--- Extracted material ---

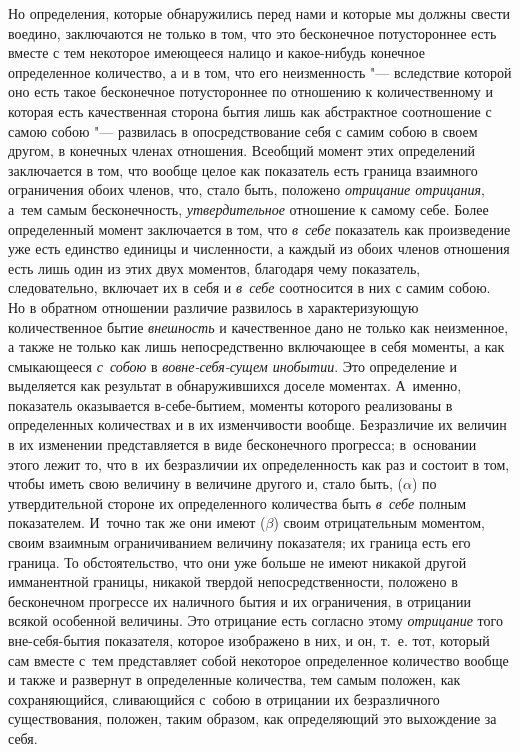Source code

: Но определения, которые обнаружились перед нами и которые мы должны свести
воедино, заключаются не только в том, что это бесконечное потустороннее есть
вместе с тем некоторое имеющееся налицо и какое-нибудь конечное определенное
количество, а и в том, что его неизменность "--- вследствие которой оно есть
такое бесконечное потустороннее по отношению к количественному и которая есть
качественная сторона бытия лишь как абстрактное соотношение с самою собою "---
развилась в опосредствование себя с самим собою в своем другом, в конечных
членах отношения. Всеобщий момент этих определений заключается в том, что
вообще целое как показатель есть граница взаимного ограничения обоих членов,
что, стало быть, положено {\em отрицание отрицания}, а~тем самым бесконечность,
{\em утвердительное} отношение к самому себе. Более определенный момент
заключается в том, что {\em в~себе} показатель как произведение уже есть
единство единицы и численности, а каждый из обоих членов отношения есть лишь
один из этих двух моментов, благодаря чему показатель, следовательно, включает
их в себя и {\em в~себе} соотносится в них с самим собою. Но в обратном
отношении различие развилось в характеризующую количественное бытие
{\em внешность} и качественное дано не только как неизменное, а также не только
как лишь непосредственно включающее в себя моменты, а как смыкающееся
{\em с~собою} в {\em вовне-себя-сущем инобытии}. Это определение и выделяется
как результат в обнаружившихся доселе моментах. А~именно, показатель
оказывается в-себе-бытием, моменты которого реализованы в определенных
количествах и в их изменчивости вообще. Безразличие их величин в их изменении
представляется в виде бесконечного прогресса; в~основании этого лежит то, что
в~их безразличии их определенность как раз и состоит в том, чтобы иметь свою
величину в величине другого и, стало быть, ($\alpha$) по утвердительной стороне
их определенного количества быть {\em в~себе} полным показателем. И~точно так
же они имеют ($\beta$) своим отрицательным моментом, своим взаимным
ограничиванием величину показателя; их граница есть его граница. То
обстоятельство, что они уже больше не имеют никакой другой имманентной границы,
никакой твердой непосредственности, положено в бесконечном
прогрессе их наличного бытия и их ограничения, в отрицании всякой особенной
величины. Это отрицание есть согласно этому {\em отрицание} того вне-себя-бытия
показателя, которое изображено в них, и он, т.~е. тот, который сам вместе с~тем
представляет собой некоторое определенное количество вообще и также и развернут
в определенные количества, тем самым положен, как сохраняющийся, сливающийся
с~собою в отрицании их безразличного существования, положен, таким образом, как
определяющий это выхождение за себя.

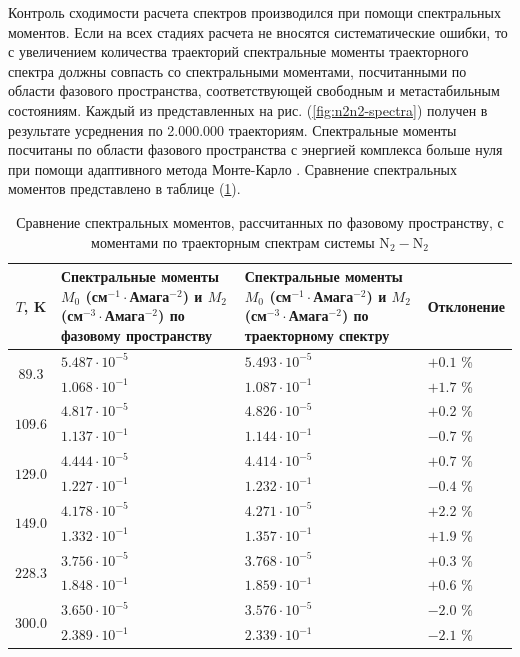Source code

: Контроль сходимости расчета спектров производился при помощи спектральных моментов. Если на всех стадиях расчета не вносятся систематические ошибки, то с увеличением количества траекторий спектральные моменты траекторного спектра должны совпасть со спектральными моментами, посчитанными по области фазового пространства, соответствующей свободным и метастабильным состояниям. Каждый из представленных на рис. (\ref{fig:n2n2-spectra}) получен в результате усреднения по 2.000.000 траекториям. Спектральные моменты посчитаны по области фазового пространства с энергией комплекса больше нуля при помощи адаптивного метода Монте-Карло \cite{hep}. Сравнение спектральных моментов представлено в таблице (\ref{table:n2n2-moments}).

\begin{table}[H]
    \caption{Сравнение спектральных моментов, рассчитанных по фазовому пространству, с моментами по траекторным спектрам системы N$_2-$N$_2$}
    \begin{tabular}{c >{\centering}p{6cm} >{\centering}p{6cm} >{\centering}p{3cm}}
        \toprule
        $T$, K & Спектральные моменты $M_0$ (см$^{-1} \cdot$Амага$^{-2}$) и $M_2$ (см$^{-3} \cdot$Амага$^{-2}$) по фазовому пространству & Спектральные моменты $M_0$ (см$^{-1} \cdot$Амага$^{-2}$) и $M_2$ (см$^{-3} \cdot$Амага$^{-2}$) по траекторному спектру & Отклонение \tabularnewline
        \midrule
        \multirow{2}{*}{$89.3$}  & $5.487\cdot 10^{-5}$ & $5.493 \cdot 10^{-5}$ & $+0.1$ \%  \tabularnewline
                                 & $1.068\cdot 10^{-1}$ & $1.087 \cdot 10^{-1}$ & $+1.7$ \%  \tabularnewline
        \midrule
        \multirow{2}{*}{$109.6$} & $4.817\cdot 10^{-5}$ & $4.826 \cdot 10^{-5}$ & $+0.2$ \%  \tabularnewline
                                 & $1.137\cdot 10^{-1}$ & $1.144 \cdot 10^{-1}$ & $-0.7$ \%  \tabularnewline
        \midrule
        \multirow{2}{*}{$129.0$} & $4.444\cdot 10^{-5}$ & $4.414 \cdot 10^{-5}$ & $+0.7$ \%  \tabularnewline
                                 & $1.227\cdot 10^{-1}$ & $1.232 \cdot 10^{-1}$ & $-0.4$ \%  \tabularnewline
        \midrule
        \multirow{2}{*}{$149.0$} & $4.178\cdot 10^{-5}$ & $4.271 \cdot 10^{-5}$ & $+2.2$ \%  \tabularnewline
                                 & $1.332\cdot 10^{-1}$ & $1.357 \cdot 10^{-1}$ & $+1.9$ \%  \tabularnewline
        \midrule
        \multirow{2}{*}{$228.3$} & $3.756\cdot 10^{-5}$ & $3.768 \cdot 10^{-5}$ & $+0.3$ \%  \tabularnewline
                                 & $1.848\cdot 10^{-1}$ & $1.859 \cdot 10^{-1}$ & $+0.6$ \%  \tabularnewline
        \midrule
        \multirow{2}{*}{$300.0$} & $3.650\cdot 10^{-5}$ & $3.576 \cdot 10^{-5}$ & $-2.0$ \%  \tabularnewline
                                 & $2.389\cdot 10^{-1}$ & $2.339 \cdot 10^{-1}$ & $-2.1$ \%  \tabularnewline
        \bottomrule
    \end{tabular}
    \label{table:n2n2-moments}
\end{table}

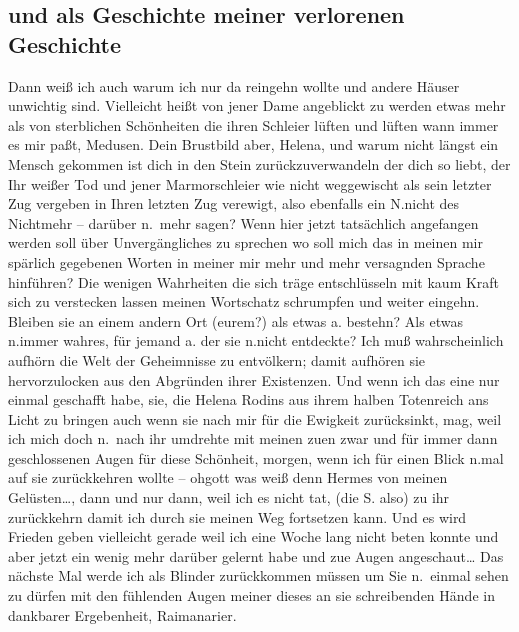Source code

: \documentclass[
]{article}
\author{}
\date{\vspace{-2.5em}}
\begin{document}
\subsection{und als Geschichte meiner verlorenen
Geschichte}\label{und-als-geschichte-meiner-verlorenen-geschichte}

Dann weiß ich auch warum ich nur da reingehn wollte und andere Häuser
unwichtig sind. Vielleicht heißt von jener Dame angeblickt zu werden
etwas mehr als von sterblichen Schönheiten die ihren Schleier lüften und
lüften wann immer es mir paßt, Medusen. Dein Brustbild aber, Helena, und
warum nicht längst ein Mensch gekommen ist dich in den Stein
zurückzuverwandeln der dich so liebt, der Ihr weißer Tod und jener
Marmorschleier wie nicht weggewischt als sein letzter Zug vergeben in
Ihren letzten Zug verewigt, also ebenfalls ein N.nicht des Nichtmehr --
darüber n.~mehr sagen? Wenn hier jetzt tatsächlich angefangen werden
soll über Unvergängliches zu sprechen wo soll mich das in meinen mir
spärlich gegebenen Worten in meiner mir mehr und mehr versagnden Sprache
hinführen? Die wenigen Wahrheiten die sich träge entschlüsseln mit kaum
Kraft sich zu verstecken lassen meinen Wortschatz schrumpfen und weiter
eingehn. Bleiben sie an einem andern Ort (eurem?) als etwas a. bestehn?
Als etwas n.immer wahres, für jemand a. der sie n.nicht entdeckte? Ich
muß wahrscheinlich aufhörn die Welt der Geheimnisse zu entvölkern; damit
aufhören sie hervorzulocken aus den Abgründen ihrer Existenzen. Und wenn
ich das eine nur einmal geschafft habe, sie, die Helena Rodins aus ihrem
halben Totenreich ans Licht zu bringen auch wenn sie nach mir für die
Ewigkeit zurücksinkt, mag, weil ich mich doch n.~nach ihr umdrehte mit
meinen zuen zwar und für immer dann geschlossenen Augen für diese
Schönheit, morgen, wenn ich für einen Blick n.mal auf sie zurückkehren
wollte -- ohgott was weiß denn Hermes von meinen Gelüsten\ldots, dann
und nur dann, weil ich es nicht tat, (die S. also) zu ihr zurückkehrn
damit ich durch sie meinen Weg fortsetzen kann. Und es wird Frieden
geben vielleicht gerade weil ich eine Woche lang nicht beten konnte und
aber jetzt ein wenig mehr darüber gelernt habe und zue Augen
angeschaut\ldots{} Das nächste Mal werde ich als Blinder zurückkommen
müssen um Sie n.~einmal sehen zu dürfen mit den fühlenden Augen meiner
dieses an sie schreibenden Hände in dankbarer Ergebenheit, Raimanarier.
\end{document}
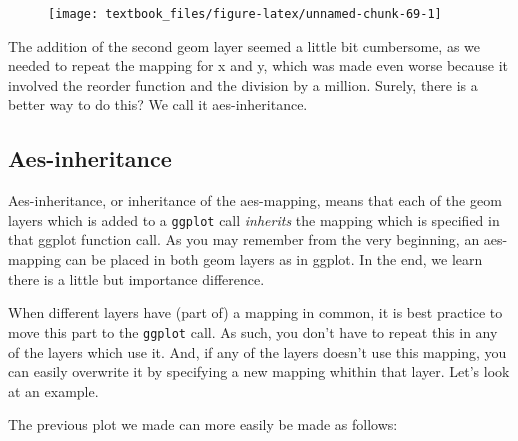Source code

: \documentclass[]{tufte-book}
\begin{document}
\begin{figure}
\texttt{[image: textbook\_files/figure-latex/unnamed-chunk-69-1]} \end{figure}

The addition of the second geom layer seemed a little bit cumbersome, as we needed to repeat the mapping for x and y, which was made even worse because it involved the reorder function and the division by a million. Surely, there is a better way to do this? We call it aes-inheritance.

\hypertarget{aes-inheritance}{%
\subsection{Aes-inheritance}\label{aes-inheritance}}

Aes-inheritance, or inheritance of the aes-mapping, means that each of the geom layers which is added to a \texttt{ggplot} call \emph{inherits} the mapping which is specified in that ggplot function call. As you may remember from the very beginning, an aes-mapping can be placed in both geom layers as in ggplot. In the end, we learn there is a little but importance difference.

When different layers have (part of) a mapping in common, it is best practice to move this part to the \texttt{ggplot} call. As such, you don't have to repeat this in any of the layers which use it. And, if any of the layers doesn't use this mapping, you can easily overwrite it by specifying a new mapping whithin that layer. Let's look at an example.

The previous plot we made can more easily be made as follows:
\end{document}
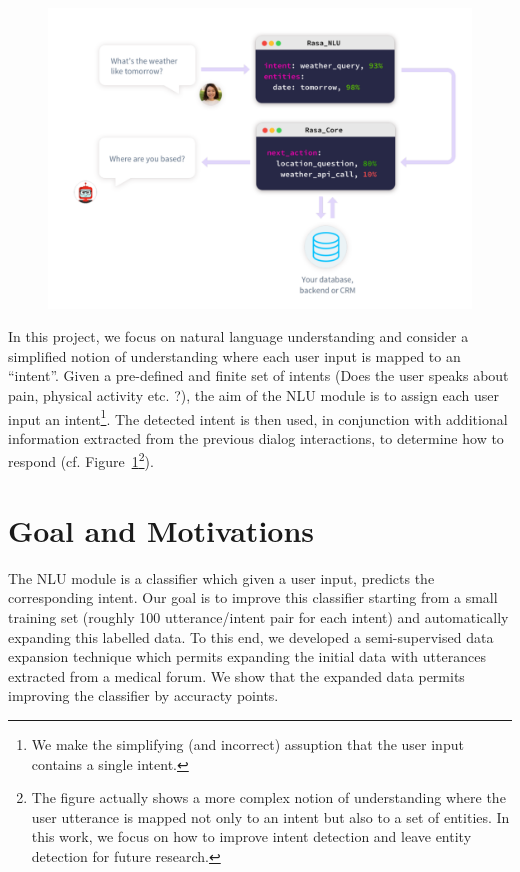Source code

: \documentclass[11pt]{article}
\begin{document}
\begin{figure}[htbp]
\begin{center}
\includegraphics[width=.9\textwidth]{img/rasa.pdf}
\end{center}
\caption{}
\label{fig:rasa}
\end{figure}
In this project, we focus on natural language understanding and
consider a simplified notion of understanding where each user input is
mapped to an ``intent''. Given a pre-defined and finite set of intents
(Does the user speaks about pain, physical activity etc. ?), the aim
of the NLU module is to assign each user input an intent\footnote{We
  make the simplifying (and incorrect) assuption that the user input
  contains a single intent.}. The detected intent is then used, in
conjunction with additional information extracted from the previous
dialog interactions, to determine how to
respond (cf. Figure~\ref{fig:rasa}\footnote{The figure
  actually shows a more complex notion of understanding where the user
  utterance is mapped not only to an intent but also to a set of
  entities. In this work, we focus on how to improve intent detection
  and leave entity detection for future research.}).

\section{Goal and Motivations}
\label{sec:goals}


The NLU module is a classifier which given a user input, predicts the
corresponding intent. Our goal is to improve this classifier starting
from a small training set (roughly 100 utterance/intent pair for each
intent) and automatically expanding this labelled data. To this
end, we developed a semi-supervised data expansion technique which
permits expanding the initial data with utterances extracted from a
medical forum. We show that the expanded data permits improving the
classifier by  accuracty points.
\end{document}
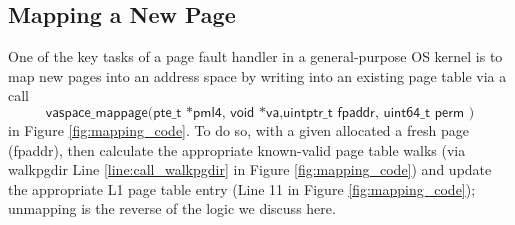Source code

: \subsection{Mapping a New Page}
\label{sec:mapnew}
One of the key tasks of a page fault handler in a general-purpose OS kernel is
to map new pages into an address space by writing into an existing page table via a call
\[\textsf{vaspace\_mappage(pte\_t *pml4, void *va,uintptr\_t fpaddr, uint64\_t perm )}\] in Figure \ref{fig:mapping_code}.
To do so, with a given allocated a fresh page (\textsf{fpaddr}), then calculate the appropriate
known-valid page table walks (via \textsf{walkpgdir} Line \ref{line:call_walkpgdir} in Figure \ref{fig:mapping_code})  and update 
the appropriate L1 page table entry (Line 11 in Figure \ref{fig:mapping_code});
unmapping is the reverse of the logic we discuss here.
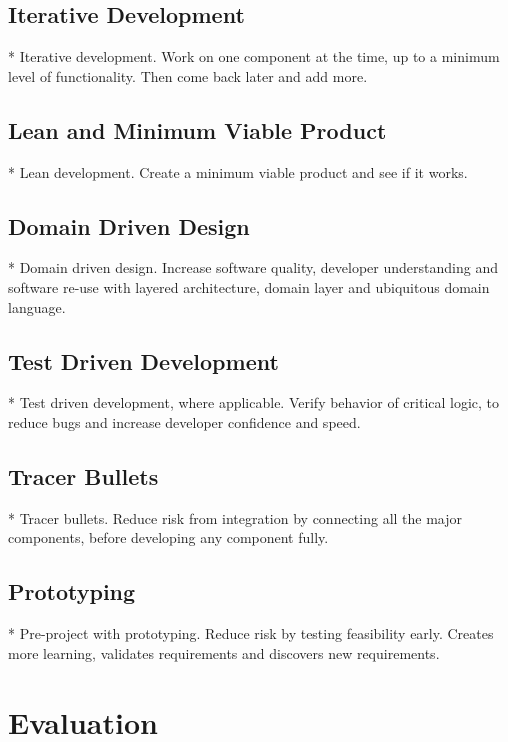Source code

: \subsection{Iterative Development}
* Iterative development. Work on one component at the time, up to a minimum level of functionality. Then come back later and add more.


\subsection{Lean and Minimum Viable Product}

* Lean development. Create a minimum viable product and see if it works.

\subsection{Domain Driven Design}

* Domain driven design. Increase software quality, developer understanding and software re-use with layered architecture, domain layer and ubiquitous domain language.

\subsection{Test Driven Development}

* Test driven development, where applicable. Verify behavior of critical logic, to reduce bugs and increase developer confidence and speed.

\subsection{Tracer Bullets}
* Tracer bullets. Reduce risk from integration by connecting all the major components, before developing any component fully.

\subsection{Prototyping}

* Pre-project with prototyping. Reduce risk by testing feasibility early. Creates more learning, validates requirements and discovers new requirements.


\section{Evaluation}



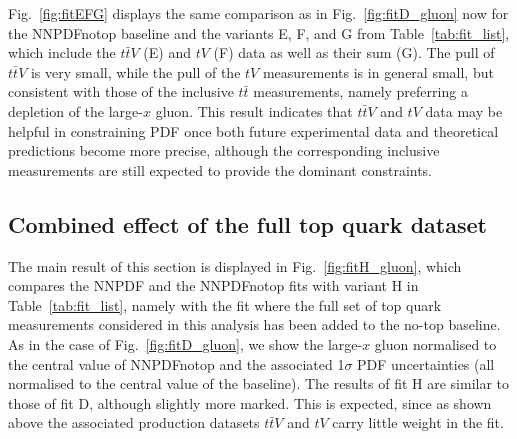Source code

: \documentclass[withindex,glossary]{cam-thesis}
\begin{document}
Fig.~\ref{fig:fitEFG} displays the same comparison as in
Fig.~\ref{fig:fitD_gluon} now for the NNPDFnotop baseline
and the variants E, F, and G from Table~\ref{tab:fit_list}, which 
include the $t\bar{t}V$ (E) and $tV$ (F) data
as well as their sum (G).
%
The pull of $t\bar{t}V$ is very small, while the pull of the $tV$
measurements is in general small, but consistent
with those of the inclusive  $t\bar{t}$ measurements, namely preferring a
depletion of the large-$x$ gluon.
%
This result indicates that $t\bar{t}V$  and $tV$  data may be
helpful in constraining PDF once both future experimental data 
and theoretical predictions become more precise, although
the corresponding inclusive measurements are still expected to provide
the dominant constraints. 

\subsection{Combined effect of the full top quark dataset}
\label{sec:alltop}

The main result of this section is displayed in Fig.~\ref{fig:fitH_gluon},
which compares the NNPDF and the NNPDFnotop fits with variant H in
Table~\ref{tab:fit_list},
namely with the fit where the full set of top quark measurements considered
in this analysis has been added to the no-top baseline.
%
As in the case of Fig.~\ref{fig:fitD_gluon}, we show the large-$x$ gluon
normalised to the central value of NNPDFnotop and the associated
1$\sigma$ PDF uncertainties (all normalised to the central value of the
baseline).
%
The results of fit H are similar to those of fit D, although slightly
more marked. This is expected, 
since as shown above the associated production datasets $t\bar{t}V$
and $tV$ carry little weight in the fit.
\end{document}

---

## Problem description
Please say how many lines in the records contain the word "количество", and give only that number.

## Response to this exercise
2